Transcribe the listing below from its opening line up to and including the line that contains "Wij hebben het"; reproduce nothing else.

> Listed entries
+-------+

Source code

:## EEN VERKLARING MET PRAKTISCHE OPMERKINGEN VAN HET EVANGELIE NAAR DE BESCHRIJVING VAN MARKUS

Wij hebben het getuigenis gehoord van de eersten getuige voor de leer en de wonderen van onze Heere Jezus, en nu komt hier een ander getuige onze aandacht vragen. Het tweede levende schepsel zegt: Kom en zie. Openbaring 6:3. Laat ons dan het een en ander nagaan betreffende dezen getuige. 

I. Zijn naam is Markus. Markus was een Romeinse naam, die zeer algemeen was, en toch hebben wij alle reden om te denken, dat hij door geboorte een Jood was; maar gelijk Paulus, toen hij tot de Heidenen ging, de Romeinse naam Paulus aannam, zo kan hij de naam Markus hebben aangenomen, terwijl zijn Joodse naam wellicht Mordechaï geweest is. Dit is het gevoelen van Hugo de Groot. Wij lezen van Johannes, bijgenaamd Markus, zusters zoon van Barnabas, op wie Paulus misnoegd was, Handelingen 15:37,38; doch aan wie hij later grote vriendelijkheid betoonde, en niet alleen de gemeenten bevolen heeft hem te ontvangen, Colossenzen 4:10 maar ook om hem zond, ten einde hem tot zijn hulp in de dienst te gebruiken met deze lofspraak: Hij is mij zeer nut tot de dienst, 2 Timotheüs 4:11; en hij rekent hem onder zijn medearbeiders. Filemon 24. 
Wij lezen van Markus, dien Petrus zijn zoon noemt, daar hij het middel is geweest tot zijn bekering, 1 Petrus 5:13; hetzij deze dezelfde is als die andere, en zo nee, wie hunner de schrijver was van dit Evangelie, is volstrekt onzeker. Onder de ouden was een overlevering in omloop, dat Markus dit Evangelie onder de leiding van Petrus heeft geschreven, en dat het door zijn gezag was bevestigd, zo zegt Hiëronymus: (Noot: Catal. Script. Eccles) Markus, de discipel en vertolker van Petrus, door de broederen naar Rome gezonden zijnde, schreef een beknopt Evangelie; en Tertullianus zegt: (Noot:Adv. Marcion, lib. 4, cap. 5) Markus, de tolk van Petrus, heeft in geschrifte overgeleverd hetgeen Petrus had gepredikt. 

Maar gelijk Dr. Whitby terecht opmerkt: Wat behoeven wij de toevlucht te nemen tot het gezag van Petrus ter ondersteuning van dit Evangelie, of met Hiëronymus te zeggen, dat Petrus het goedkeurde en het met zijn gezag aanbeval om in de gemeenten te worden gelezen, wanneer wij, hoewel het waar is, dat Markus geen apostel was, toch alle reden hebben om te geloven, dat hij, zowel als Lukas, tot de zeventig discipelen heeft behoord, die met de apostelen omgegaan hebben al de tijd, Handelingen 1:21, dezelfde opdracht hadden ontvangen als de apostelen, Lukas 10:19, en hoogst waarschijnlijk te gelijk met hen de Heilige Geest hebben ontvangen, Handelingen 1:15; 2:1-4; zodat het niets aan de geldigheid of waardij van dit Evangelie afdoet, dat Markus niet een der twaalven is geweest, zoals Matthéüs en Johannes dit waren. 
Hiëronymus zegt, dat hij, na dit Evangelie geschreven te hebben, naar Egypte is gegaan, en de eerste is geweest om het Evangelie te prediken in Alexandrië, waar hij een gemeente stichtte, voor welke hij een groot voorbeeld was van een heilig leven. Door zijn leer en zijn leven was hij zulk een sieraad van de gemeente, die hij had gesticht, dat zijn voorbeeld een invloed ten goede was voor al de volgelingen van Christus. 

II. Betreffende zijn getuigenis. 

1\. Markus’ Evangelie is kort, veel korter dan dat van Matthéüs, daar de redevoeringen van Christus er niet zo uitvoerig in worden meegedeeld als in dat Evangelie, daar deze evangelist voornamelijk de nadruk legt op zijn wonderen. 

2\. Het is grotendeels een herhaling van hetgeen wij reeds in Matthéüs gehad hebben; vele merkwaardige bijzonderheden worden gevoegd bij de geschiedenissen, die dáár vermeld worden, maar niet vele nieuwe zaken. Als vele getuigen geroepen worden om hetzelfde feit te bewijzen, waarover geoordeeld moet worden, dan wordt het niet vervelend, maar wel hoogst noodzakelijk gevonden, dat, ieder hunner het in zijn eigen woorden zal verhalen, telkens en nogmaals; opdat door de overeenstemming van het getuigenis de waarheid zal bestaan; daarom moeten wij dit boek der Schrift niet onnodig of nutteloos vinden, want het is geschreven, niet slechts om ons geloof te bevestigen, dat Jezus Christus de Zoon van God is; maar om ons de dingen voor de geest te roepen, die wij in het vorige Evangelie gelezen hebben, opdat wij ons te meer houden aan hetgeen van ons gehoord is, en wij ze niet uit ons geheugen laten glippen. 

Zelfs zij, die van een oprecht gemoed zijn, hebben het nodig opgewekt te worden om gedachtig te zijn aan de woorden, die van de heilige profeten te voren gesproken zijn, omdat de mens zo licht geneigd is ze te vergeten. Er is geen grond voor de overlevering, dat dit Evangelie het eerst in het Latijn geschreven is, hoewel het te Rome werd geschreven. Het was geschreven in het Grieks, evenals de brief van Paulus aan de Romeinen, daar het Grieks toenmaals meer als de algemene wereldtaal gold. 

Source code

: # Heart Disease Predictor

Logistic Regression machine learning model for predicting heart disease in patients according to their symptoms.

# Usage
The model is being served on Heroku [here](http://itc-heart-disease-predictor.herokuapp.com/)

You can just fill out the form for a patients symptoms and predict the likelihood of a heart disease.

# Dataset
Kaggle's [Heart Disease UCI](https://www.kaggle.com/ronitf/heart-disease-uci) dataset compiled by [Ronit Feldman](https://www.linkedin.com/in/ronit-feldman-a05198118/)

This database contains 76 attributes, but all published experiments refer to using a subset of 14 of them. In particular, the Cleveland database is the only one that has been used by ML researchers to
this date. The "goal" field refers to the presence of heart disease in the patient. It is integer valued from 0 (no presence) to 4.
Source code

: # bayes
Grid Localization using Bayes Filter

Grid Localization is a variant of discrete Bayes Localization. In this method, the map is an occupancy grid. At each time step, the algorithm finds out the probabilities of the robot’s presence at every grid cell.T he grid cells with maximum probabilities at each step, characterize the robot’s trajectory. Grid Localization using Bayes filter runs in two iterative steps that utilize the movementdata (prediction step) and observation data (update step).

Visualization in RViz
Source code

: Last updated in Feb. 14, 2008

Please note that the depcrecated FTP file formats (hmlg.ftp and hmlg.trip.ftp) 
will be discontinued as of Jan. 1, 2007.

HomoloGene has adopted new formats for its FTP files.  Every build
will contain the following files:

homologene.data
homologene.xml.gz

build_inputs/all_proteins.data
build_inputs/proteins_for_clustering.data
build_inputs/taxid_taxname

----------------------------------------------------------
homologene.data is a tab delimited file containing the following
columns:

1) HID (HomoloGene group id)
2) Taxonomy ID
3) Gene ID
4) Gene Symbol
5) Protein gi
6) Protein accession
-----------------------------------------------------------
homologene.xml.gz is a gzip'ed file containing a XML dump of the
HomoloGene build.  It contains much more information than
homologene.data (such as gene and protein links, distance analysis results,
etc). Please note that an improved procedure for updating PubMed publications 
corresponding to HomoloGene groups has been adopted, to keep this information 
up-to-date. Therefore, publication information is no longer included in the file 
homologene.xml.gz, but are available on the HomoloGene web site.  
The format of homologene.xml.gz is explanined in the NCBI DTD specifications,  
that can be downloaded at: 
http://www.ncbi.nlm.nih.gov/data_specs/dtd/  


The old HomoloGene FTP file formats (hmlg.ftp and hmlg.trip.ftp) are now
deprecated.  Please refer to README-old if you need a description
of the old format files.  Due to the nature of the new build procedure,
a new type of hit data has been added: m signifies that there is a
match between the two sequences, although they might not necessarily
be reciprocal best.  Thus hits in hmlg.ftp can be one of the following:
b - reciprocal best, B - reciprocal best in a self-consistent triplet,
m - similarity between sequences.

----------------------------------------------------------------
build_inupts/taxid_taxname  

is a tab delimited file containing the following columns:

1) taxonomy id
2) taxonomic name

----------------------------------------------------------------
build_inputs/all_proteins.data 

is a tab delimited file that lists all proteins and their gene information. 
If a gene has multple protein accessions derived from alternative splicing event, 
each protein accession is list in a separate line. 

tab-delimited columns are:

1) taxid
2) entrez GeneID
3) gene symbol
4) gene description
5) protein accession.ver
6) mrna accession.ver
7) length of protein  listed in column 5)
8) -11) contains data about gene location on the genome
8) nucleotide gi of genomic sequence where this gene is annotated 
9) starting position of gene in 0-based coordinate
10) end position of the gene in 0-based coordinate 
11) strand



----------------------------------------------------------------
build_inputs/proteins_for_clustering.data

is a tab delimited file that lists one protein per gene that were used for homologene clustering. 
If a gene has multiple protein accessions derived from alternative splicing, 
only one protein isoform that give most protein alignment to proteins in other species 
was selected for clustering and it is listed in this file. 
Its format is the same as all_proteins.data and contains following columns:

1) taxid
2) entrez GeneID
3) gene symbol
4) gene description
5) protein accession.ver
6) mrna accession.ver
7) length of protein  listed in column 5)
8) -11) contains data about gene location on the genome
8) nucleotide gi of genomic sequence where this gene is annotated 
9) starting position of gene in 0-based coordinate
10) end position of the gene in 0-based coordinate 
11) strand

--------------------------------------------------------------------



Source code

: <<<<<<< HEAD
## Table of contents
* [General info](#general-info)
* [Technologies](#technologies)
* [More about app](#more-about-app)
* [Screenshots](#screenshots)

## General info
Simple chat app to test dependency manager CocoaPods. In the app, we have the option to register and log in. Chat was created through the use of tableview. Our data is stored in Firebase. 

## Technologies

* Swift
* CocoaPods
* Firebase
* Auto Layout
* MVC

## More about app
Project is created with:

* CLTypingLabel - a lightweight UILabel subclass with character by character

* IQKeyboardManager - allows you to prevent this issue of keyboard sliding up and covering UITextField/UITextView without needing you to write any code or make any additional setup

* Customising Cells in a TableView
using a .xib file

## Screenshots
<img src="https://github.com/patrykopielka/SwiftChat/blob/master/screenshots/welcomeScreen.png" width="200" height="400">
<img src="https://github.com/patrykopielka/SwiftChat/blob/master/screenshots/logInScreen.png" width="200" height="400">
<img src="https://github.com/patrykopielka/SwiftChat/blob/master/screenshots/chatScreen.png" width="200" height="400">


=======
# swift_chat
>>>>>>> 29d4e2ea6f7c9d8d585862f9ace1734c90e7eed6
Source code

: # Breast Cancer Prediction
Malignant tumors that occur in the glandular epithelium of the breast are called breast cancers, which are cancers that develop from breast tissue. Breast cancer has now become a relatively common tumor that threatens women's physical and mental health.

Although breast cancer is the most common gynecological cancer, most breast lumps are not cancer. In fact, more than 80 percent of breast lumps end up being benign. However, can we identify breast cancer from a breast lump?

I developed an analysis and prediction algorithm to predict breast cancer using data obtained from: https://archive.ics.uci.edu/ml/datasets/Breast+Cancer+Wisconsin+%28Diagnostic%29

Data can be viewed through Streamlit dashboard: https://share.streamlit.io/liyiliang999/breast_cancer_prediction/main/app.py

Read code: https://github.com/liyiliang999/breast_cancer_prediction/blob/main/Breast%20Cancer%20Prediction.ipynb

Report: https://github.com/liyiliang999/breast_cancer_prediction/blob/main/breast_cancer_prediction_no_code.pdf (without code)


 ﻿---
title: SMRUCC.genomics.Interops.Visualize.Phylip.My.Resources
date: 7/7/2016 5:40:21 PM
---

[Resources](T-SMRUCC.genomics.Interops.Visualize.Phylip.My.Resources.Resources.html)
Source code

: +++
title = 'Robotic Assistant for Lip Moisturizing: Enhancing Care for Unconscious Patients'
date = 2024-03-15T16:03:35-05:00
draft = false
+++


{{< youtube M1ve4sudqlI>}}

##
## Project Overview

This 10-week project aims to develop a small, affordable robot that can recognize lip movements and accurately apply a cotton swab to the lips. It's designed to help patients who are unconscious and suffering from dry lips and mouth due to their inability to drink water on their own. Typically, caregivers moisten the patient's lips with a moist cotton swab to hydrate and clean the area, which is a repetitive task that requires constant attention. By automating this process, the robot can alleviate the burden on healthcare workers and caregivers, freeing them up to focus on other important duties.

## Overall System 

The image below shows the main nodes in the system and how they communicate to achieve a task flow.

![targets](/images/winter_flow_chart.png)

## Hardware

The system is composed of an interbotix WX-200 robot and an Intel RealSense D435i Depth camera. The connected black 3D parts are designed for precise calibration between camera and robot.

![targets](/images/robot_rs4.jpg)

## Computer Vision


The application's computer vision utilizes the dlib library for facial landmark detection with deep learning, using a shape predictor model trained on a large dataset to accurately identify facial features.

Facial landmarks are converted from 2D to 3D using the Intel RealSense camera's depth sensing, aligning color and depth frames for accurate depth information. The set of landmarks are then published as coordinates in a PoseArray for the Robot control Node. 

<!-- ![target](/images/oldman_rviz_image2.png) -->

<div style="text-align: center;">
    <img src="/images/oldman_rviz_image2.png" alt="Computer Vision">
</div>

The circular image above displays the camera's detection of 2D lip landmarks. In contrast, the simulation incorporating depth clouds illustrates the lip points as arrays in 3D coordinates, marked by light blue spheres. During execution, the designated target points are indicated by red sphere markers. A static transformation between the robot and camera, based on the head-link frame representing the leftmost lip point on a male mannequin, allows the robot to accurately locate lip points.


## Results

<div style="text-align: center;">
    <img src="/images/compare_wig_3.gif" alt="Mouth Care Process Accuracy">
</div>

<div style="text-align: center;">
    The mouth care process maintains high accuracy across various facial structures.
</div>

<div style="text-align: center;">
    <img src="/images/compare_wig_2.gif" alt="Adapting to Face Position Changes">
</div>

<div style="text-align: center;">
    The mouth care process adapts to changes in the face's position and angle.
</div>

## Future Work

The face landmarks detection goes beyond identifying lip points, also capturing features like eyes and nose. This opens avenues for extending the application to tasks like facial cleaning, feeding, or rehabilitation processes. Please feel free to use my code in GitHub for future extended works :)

+-------+

> Problem solution
Source code

:## EEN VERKLARING MET PRAKTISCHE OPMERKINGEN VAN HET EVANGELIE NAAR DE BESCHRIJVING VAN MARKUS

Wij hebben het getuigenis gehoord van de eersten getuige voor de leer en de wonderen van onze Heere Jezus, en nu komt hier een ander getuige onze aandacht vragen. Het tweede levende schepsel zegt: Kom en zie. Openbaring 6:3. Laat ons dan het een en ander nagaan betreffende dezen getuige. 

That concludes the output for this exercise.